Pilonidal disease often has no symptoms. If a cyst gets infected (called an abscess), you may have:
- Redness or swelling.
- Pus or blood draining from the abscess.
- Pain when you walk or sit.
How is pilonidal disease diagnosed?
A physical exam of the buttocks is usually all doctors need to diagnose pilonidal disease. You probably won't need any other tests unless the area doesn't heal or your doctor thinks there may be another problem.
How it is treated?
Mild cases may be managed by keeping the area free of hair, such as shaving the area once a month.
If the cyst gets infected or is a problem, your doctor may need to open and drain the cyst. This procedure can be done in your doctor's office. You may get antibiotics if the infection is severe. The cyst may take a month or more to heal.

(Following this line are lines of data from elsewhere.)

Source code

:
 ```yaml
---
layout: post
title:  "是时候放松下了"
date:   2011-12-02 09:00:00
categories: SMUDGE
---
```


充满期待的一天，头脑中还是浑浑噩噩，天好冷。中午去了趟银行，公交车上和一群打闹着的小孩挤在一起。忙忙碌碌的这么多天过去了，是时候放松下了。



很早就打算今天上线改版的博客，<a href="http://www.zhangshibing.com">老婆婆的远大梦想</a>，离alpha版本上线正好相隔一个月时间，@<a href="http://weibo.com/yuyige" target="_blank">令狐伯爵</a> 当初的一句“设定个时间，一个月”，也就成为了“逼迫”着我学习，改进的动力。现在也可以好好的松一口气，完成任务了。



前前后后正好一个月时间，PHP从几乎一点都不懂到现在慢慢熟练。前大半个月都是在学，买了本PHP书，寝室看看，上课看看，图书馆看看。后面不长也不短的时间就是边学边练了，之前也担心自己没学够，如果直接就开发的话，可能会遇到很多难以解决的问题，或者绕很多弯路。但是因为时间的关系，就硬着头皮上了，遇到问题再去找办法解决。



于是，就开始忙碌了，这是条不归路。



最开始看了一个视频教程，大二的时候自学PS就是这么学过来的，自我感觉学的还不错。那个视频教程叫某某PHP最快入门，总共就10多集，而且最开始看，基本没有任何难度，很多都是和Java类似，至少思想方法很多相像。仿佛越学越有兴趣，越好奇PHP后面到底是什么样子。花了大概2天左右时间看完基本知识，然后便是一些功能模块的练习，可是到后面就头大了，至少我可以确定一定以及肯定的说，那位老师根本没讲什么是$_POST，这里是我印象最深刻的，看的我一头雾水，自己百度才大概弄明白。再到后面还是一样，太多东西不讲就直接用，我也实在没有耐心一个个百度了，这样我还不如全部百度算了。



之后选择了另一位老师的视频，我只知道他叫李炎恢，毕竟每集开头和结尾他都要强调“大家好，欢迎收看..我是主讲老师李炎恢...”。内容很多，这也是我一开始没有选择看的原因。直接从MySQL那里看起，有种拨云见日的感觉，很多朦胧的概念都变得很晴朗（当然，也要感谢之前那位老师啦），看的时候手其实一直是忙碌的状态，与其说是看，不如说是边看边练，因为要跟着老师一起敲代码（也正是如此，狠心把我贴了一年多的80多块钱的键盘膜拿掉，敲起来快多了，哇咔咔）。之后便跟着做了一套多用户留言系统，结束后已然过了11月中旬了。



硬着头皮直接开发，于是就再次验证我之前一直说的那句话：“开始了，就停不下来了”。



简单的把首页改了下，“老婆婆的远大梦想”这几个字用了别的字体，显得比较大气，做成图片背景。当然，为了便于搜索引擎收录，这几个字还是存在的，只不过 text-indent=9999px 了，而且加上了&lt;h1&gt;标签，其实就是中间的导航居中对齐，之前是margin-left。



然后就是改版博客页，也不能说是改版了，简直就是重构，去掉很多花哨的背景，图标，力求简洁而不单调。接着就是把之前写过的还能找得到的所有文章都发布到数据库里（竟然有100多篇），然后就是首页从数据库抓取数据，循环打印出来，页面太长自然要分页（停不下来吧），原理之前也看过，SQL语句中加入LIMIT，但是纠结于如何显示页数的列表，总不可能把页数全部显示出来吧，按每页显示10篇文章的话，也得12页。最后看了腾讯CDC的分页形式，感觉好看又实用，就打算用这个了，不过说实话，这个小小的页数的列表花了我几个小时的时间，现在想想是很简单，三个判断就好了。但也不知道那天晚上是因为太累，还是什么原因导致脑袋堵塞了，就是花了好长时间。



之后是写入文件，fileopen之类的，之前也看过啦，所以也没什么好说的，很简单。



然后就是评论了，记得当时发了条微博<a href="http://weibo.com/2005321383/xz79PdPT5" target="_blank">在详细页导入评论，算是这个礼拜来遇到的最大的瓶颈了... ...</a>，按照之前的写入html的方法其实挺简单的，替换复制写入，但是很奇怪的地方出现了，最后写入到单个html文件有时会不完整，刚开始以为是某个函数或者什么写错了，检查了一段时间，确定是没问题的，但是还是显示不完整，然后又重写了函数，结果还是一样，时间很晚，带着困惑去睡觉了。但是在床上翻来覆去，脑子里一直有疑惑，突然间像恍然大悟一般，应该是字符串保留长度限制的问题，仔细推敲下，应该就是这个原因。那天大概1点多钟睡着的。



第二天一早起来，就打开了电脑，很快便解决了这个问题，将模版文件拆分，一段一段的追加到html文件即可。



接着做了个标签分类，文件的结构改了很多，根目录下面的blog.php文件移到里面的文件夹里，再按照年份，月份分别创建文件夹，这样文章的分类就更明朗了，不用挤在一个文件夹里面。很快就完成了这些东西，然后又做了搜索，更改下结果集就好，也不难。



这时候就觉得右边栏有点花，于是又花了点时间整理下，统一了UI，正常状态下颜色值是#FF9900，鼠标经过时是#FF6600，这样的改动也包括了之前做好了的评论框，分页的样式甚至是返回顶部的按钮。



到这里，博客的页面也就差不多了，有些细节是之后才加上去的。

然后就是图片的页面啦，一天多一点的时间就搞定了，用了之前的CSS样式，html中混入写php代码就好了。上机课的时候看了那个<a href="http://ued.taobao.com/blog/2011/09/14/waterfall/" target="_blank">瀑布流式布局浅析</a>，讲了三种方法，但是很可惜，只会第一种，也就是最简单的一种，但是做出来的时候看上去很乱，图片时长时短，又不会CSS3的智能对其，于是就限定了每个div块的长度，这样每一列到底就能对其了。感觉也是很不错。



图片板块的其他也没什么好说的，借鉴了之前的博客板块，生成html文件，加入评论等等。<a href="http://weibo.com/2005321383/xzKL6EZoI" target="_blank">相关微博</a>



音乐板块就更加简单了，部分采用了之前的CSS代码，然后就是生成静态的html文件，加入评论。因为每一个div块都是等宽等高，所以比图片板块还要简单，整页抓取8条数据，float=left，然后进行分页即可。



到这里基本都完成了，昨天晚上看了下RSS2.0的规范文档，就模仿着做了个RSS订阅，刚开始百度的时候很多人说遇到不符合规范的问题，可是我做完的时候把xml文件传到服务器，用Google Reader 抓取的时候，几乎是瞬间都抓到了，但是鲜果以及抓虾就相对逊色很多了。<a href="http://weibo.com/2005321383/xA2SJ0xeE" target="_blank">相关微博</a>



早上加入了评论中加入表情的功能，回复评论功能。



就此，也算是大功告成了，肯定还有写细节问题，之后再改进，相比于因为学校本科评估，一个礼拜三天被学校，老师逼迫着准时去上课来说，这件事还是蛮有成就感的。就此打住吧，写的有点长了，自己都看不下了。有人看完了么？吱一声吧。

You may need to have surgery (excision) to remove the cyst. Surgery may need to be done if:
- It gets infected again.
- It doesn't heal after being drained.
- Your cyst has more than one opening.
Surgery may be done at an outpatient surgical center or hospital. It may take 6 weeks or longer to heal.
Cysts can come back after being drained. Surgery works better as a permanent cure.
What can you do at home for a pilonidal cyst?
While you are being treated for an infected cyst:
- Keep the area dry and clean. Your doctor may want you to use antibacterial soap or an alcohol swab to clean the area.
- Shave the area if your doctor advises you to.
- Soak in a warm tub several times a day.
- Take nonprescription pain medicine if needed.
For cysts that are not causing symptoms or after you have had surgery to remove a cyst:
- Keep the area dry and clean.
- Wear cotton underwear and clothing.
- Try not to sit on hard surfaces for long periods of time.
- Keep the area free of hair. Talk with your doctor about the best method of hair removal for you. For example, you may:
- Shave the area.
- Use a hair-removing lotion (depilatory), as long as the area isn't irritated.
- Have electrolysis or laser hair removal to keep hair away longer.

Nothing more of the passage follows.